Executing Tasks

Overview

Human-in-the-loop execution with checkpoints. For when you want control over each batch.

Announce at start: "I'm using the arc-executing-tasks skill to implement this task list."

vs arc-agent-driven

Aspect	execute-tasks	agent-driven
Executor	main session	fresh subagent
Review	human checkpoints	automated two-stage
Control	high	low
Best for	needs human judgment	automated execution

The Process

Step 1: Load and Review Tasks

•Read task file from docs/tasks/<name>-tasks.md
•Review critically for gaps or ambiguity
•If concerns: raise them with user before starting
•If no concerns: confirm the plan is approved, then proceed

Step 2: Choose Execution Context

This skill is designed for parallel session execution (separate from planning).

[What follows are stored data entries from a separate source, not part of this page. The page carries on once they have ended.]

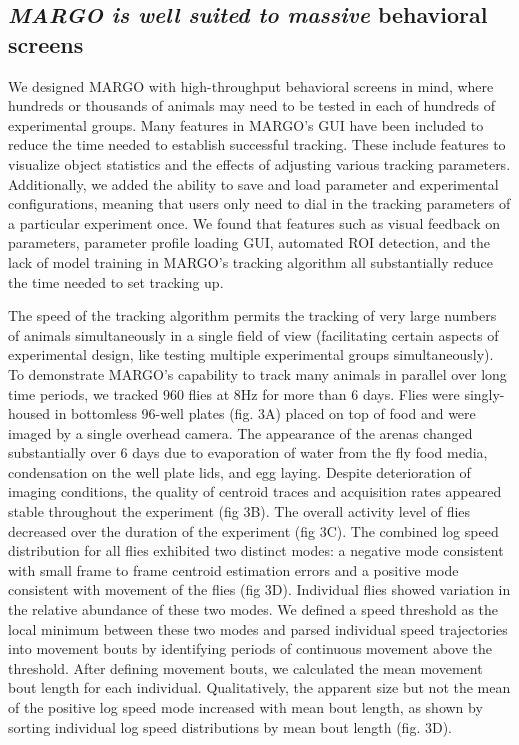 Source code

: \documentclass[10pt]{article}
\begin{document}
\begin{multicols}{2}
\subsection*{\textit{MARGO is well suited to massive} behavioral screens}

We designed MARGO with high-throughput behavioral screens in mind, where hundreds or thousands of animals may need to be tested in each of hundreds of experimental groups. Many features in MARGO's GUI have been included to reduce the time needed to establish successful tracking. These include features to visualize object statistics and the effects of adjusting various tracking parameters. Additionally, we added the ability to save and load parameter and experimental configurations, meaning that users only need to dial in the tracking parameters of a particular experiment once. We found that features such as visual feedback on parameters, parameter profile loading GUI, automated ROI detection, and the lack of model training in MARGO's tracking algorithm all substantially reduce the time needed to set tracking up. 

The speed of the tracking algorithm permits the tracking of very large numbers of animals simultaneously in a single field of view (facilitating certain aspects of experimental design, like testing multiple experimental groups simultaneously). To demonstrate MARGO's capability to track many animals in parallel over long time periods, we tracked 960 flies at 8Hz for more than 6 days. Flies were singly-housed in bottomless 96-well plates (fig. 3A) placed on top of food and were imaged by a single overhead camera. The appearance of the arenas changed substantially over 6 days due to evaporation of water from the fly food media, condensation on the well plate lids, and egg laying. Despite deterioration of imaging conditions, the quality of centroid traces and acquisition rates appeared stable throughout the experiment (fig 3B). The overall activity level of flies decreased over the duration of the experiment (fig 3C). The  combined log speed distribution for all flies exhibited two distinct modes: a negative mode consistent with small frame to frame centroid estimation errors and a positive mode consistent with movement of the flies (fig 3D). Individual flies showed variation in the relative abundance of these two modes. We defined a speed threshold as the local minimum between these two modes and parsed individual speed trajectories into movement bouts by identifying periods of continuous movement above the threshold. After defining movement bouts, we calculated the mean movement bout length for each individual. Qualitatively, the apparent size but not the mean of the positive log speed mode increased with mean bout length, as shown by sorting individual log speed distributions by mean bout length (fig. 3D).


\end{multicols}
\end{document}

If already in a planning/design session, confirm handoff before starting.

Step 3: Execute Batch

Default: 3 tasks per batch

For each task:

•Mark as in_progress
•Follow TDD steps exactly
•Run verifications
•Mark as completed

Step 3: Checkpoint Report (Required)

code

─────────────────────────────────────────────────
Batch 1/3 complete (tasks 1-3)

Implemented:
- Task 1: [description] ✓
- Task 2: [description] ✓
- Task 3: [description] ✓

Verification:
- Tests: 12/12 passing
- Build: Success

Ready for feedback. Continue to next batch? (y/n)
─────────────────────────────────────────────────

Step 4: Continue or Adjust

Based on feedback:

•Apply changes if needed
•Execute next batch
•Repeat until complete

Step 5: Finish

After all tasks: use arc-finishing (or arc-finishing-epic for epic worktrees)

Core Rules

•Execute in order - Follow task dependencies
•Verify each - Run test command, confirm expected output
•Commit atomic - One commit per logical unit
•Stop on failure - Don't continue if test fails
•Don't break working code - Changes must not break existing functionality

Execution Flow

dot

digraph executing {
    "Get next task" -> "Write code to file";
    "Write code to file" -> "Run test command";
    "Run test command" -> "Matches expected?";
    "Matches expected?" -> "Mark complete" [label="yes"];
    "Matches expected?" -> "Debug and retry" [label="no"];
    "Mark complete" -> "More tasks?";
    "More tasks?" -> "Get next task" [label="yes"];
    "More tasks?" -> "Commit all" [label="no"];
}

Per-Task Execution

code

Task 3/8: Write login function
─────────────────────────────
File: src/auth/login.py
Action: create

Writing code...
Running: pytest tests/auth/test_login.py -v
Expected: PASSED
Actual: PASSED ✓

[x] Task 3 complete

Commit Strategy

Scope	Message
Feature complete	`feat(auth): implement login flow`
Single task	`feat(auth): add password validation`
Small step (WIP)	`wip: add basic validation`

Commit Frequently

Principle: Commit at small steps

Why	Benefit
Track changes	Know which change caused issues
Easy rollback	Return to known working state
Reduce risk	Avoid changing too much at once

Don't Break Working Code

Core principle: After changes, previously working functionality must still work.

When	Action
Before change	Describe impact scope
After change	List items to verify
If broken	Rollback immediately, rethink approach

Rationalizations

Excuse	Reality
"Finish all changes then test together"	Small steps easier to debug
"Shouldn't affect other code"	Uncertain = commit first
"Rollback is too much trouble"	No commit = more trouble

Completion Format

✅ Execution complete

•Tasks: 8/8 passed
•Files created: 4
•Files modified: 2
•Commit: abc123

Blocked Format

⚠️ Execution blocked

•Task: 5/8 (add session storage)
•Error: ImportError: redis not installed
•Action: Install dependency, then resume

Integration

•Required: arc-using-worktrees (set up isolated workspace before starting)
•Alternative: arc-agent-driven (automated mode)
•After: arc-finishing (or arc-finishing-epic for epic worktrees)

Red Flags - STOP

•"Start implementation on main/master branch without explicit user consent"
•"Skip failing test and continue"
•"Test failed but code looks right"
•"Commit now, fix test later"
•"Broke existing code but keep going"
•"Too many changes to track, just commit all"
•"Unsure of impact but don't commit first"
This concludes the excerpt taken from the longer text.